▶ **DATA FOR THIS EXERCISE**:
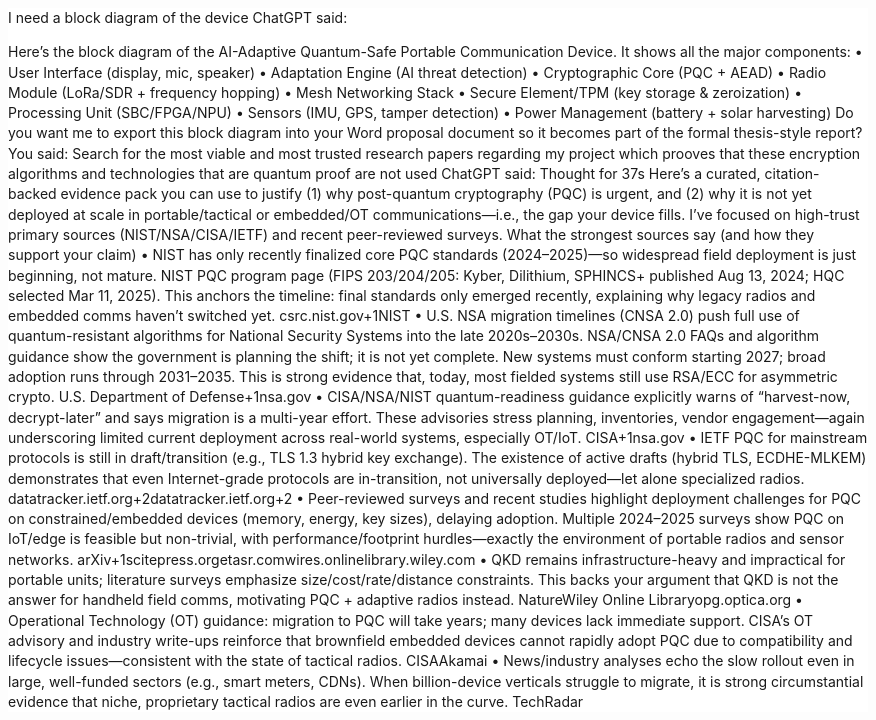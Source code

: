 I need a block diagram of the device
ChatGPT said:
 
Here’s the block diagram of the AI-Adaptive Quantum-Safe Portable Communication Device.
It shows all the major components:
•	User Interface (display, mic, speaker)
•	Adaptation Engine (AI threat detection)
•	Cryptographic Core (PQC + AEAD)
•	Radio Module (LoRa/SDR + frequency hopping)
•	Mesh Networking Stack
•	Secure Element/TPM (key storage & zeroization)
•	Processing Unit (SBC/FPGA/NPU)
•	Sensors (IMU, GPS, tamper detection)
•	Power Management (battery + solar harvesting)
Do you want me to export this block diagram into your Word proposal document so it becomes part of the formal thesis-style report? 
You said:
Search for the most viable and most trusted research papers regarding my project which prooves that these encryption algorithms and technologies that are quantum proof are not used 
ChatGPT said:
Thought for 37s
Here’s a curated, citation-backed evidence pack you can use to justify (1) why post-quantum cryptography (PQC) is urgent, and (2) why it is not yet deployed at scale in portable/tactical or embedded/OT communications—i.e., the gap your device fills. I’ve focused on high-trust primary sources (NIST/NSA/CISA/IETF) and recent peer-reviewed surveys.
What the strongest sources say (and how they support your claim)
•	NIST has only recently finalized core PQC standards (2024–2025)—so widespread field deployment is just beginning, not mature.
NIST PQC program page (FIPS 203/204/205: Kyber, Dilithium, SPHINCS+ published Aug 13, 2024; HQC selected Mar 11, 2025). This anchors the timeline: final standards only emerged recently, explaining why legacy radios and embedded comms haven’t switched yet. csrc.nist.gov+1NIST
•	U.S. NSA migration timelines (CNSA 2.0) push full use of quantum-resistant algorithms for National Security Systems into the late 2020s–2030s.
NSA/CNSA 2.0 FAQs and algorithm guidance show the government is planning the shift; it is not yet complete. New systems must conform starting 2027; broad adoption runs through 2031–2035. This is strong evidence that, today, most fielded systems still use RSA/ECC for asymmetric crypto. U.S. Department of Defense+1nsa.gov
•	CISA/NSA/NIST quantum-readiness guidance explicitly warns of “harvest-now, decrypt-later” and says migration is a multi-year effort.
These advisories stress planning, inventories, vendor engagement—again underscoring limited current deployment across real-world systems, especially OT/IoT. CISA+1nsa.gov
•	IETF PQC for mainstream protocols is still in draft/transition (e.g., TLS 1.3 hybrid key exchange).
The existence of active drafts (hybrid TLS, ECDHE-MLKEM) demonstrates that even Internet-grade protocols are in-transition, not universally deployed—let alone specialized radios. datatracker.ietf.org+2datatracker.ietf.org+2
•	Peer-reviewed surveys and recent studies highlight deployment challenges for PQC on constrained/embedded devices (memory, energy, key sizes), delaying adoption.
Multiple 2024–2025 surveys show PQC on IoT/edge is feasible but non-trivial, with performance/footprint hurdles—exactly the environment of portable radios and sensor networks. arXiv+1scitepress.orgetasr.comwires.onlinelibrary.wiley.com
•	QKD remains infrastructure-heavy and impractical for portable units; literature surveys emphasize size/cost/rate/distance constraints.
This backs your argument that QKD is not the answer for handheld field comms, motivating PQC + adaptive radios instead. NatureWiley Online Libraryopg.optica.org
•	Operational Technology (OT) guidance: migration to PQC will take years; many devices lack immediate support.
CISA’s OT advisory and industry write-ups reinforce that brownfield embedded devices cannot rapidly adopt PQC due to compatibility and lifecycle issues—consistent with the state of tactical radios. CISAAkamai
•	News/industry analyses echo the slow rollout even in large, well-funded sectors (e.g., smart meters, CDNs).
When billion-device verticals struggle to migrate, it is strong circumstantial evidence that niche, proprietary tactical radios are even earlier in the curve. TechRadar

▶ **WORK ITEM**: The required output is an exact copy of the lines from the start of the material above through the line containing "NIST PQC program", inclusive, with no pictures in it.

▶ **YOUR RESPONSE**:
Source code

: I need a block diagram of the device
ChatGPT said:
 
Here’s the block diagram of the AI-Adaptive Quantum-Safe Portable Communication Device.
It shows all the major components:
•	User Interface (display, mic, speaker)
•	Adaptation Engine (AI threat detection)
•	Cryptographic Core (PQC + AEAD)
•	Radio Module (LoRa/SDR + frequency hopping)
•	Mesh Networking Stack
•	Secure Element/TPM (key storage & zeroization)
•	Processing Unit (SBC/FPGA/NPU)
•	Sensors (IMU, GPS, tamper detection)
•	Power Management (battery + solar harvesting)
Do you want me to export this block diagram into your Word proposal document so it becomes part of the formal thesis-style report? 
You said:
Search for the most viable and most trusted research papers regarding my project which prooves that these encryption algorithms and technologies that are quantum proof are not used 
ChatGPT said:
Thought for 37s
Here’s a curated, citation-backed evidence pack you can use to justify (1) why post-quantum cryptography (PQC) is urgent, and (2) why it is not yet deployed at scale in portable/tactical or embedded/OT communications—i.e., the gap your device fills. I’ve focused on high-trust primary sources (NIST/NSA/CISA/IETF) and recent peer-reviewed surveys.
What the strongest sources say (and how they support your claim)
•	NIST has only recently finalized core PQC standards (2024–2025)—so widespread field deployment is just beginning, not mature.
NIST PQC program page (FIPS 203/204/205: Kyber, Dilithium, SPHINCS+ published Aug 13, 2024; HQC selected Mar 11, 2025). This anchors the timeline: final standards only emerged recently, explaining why legacy radios and embedded comms haven’t switched yet. csrc.nist.gov+1NIST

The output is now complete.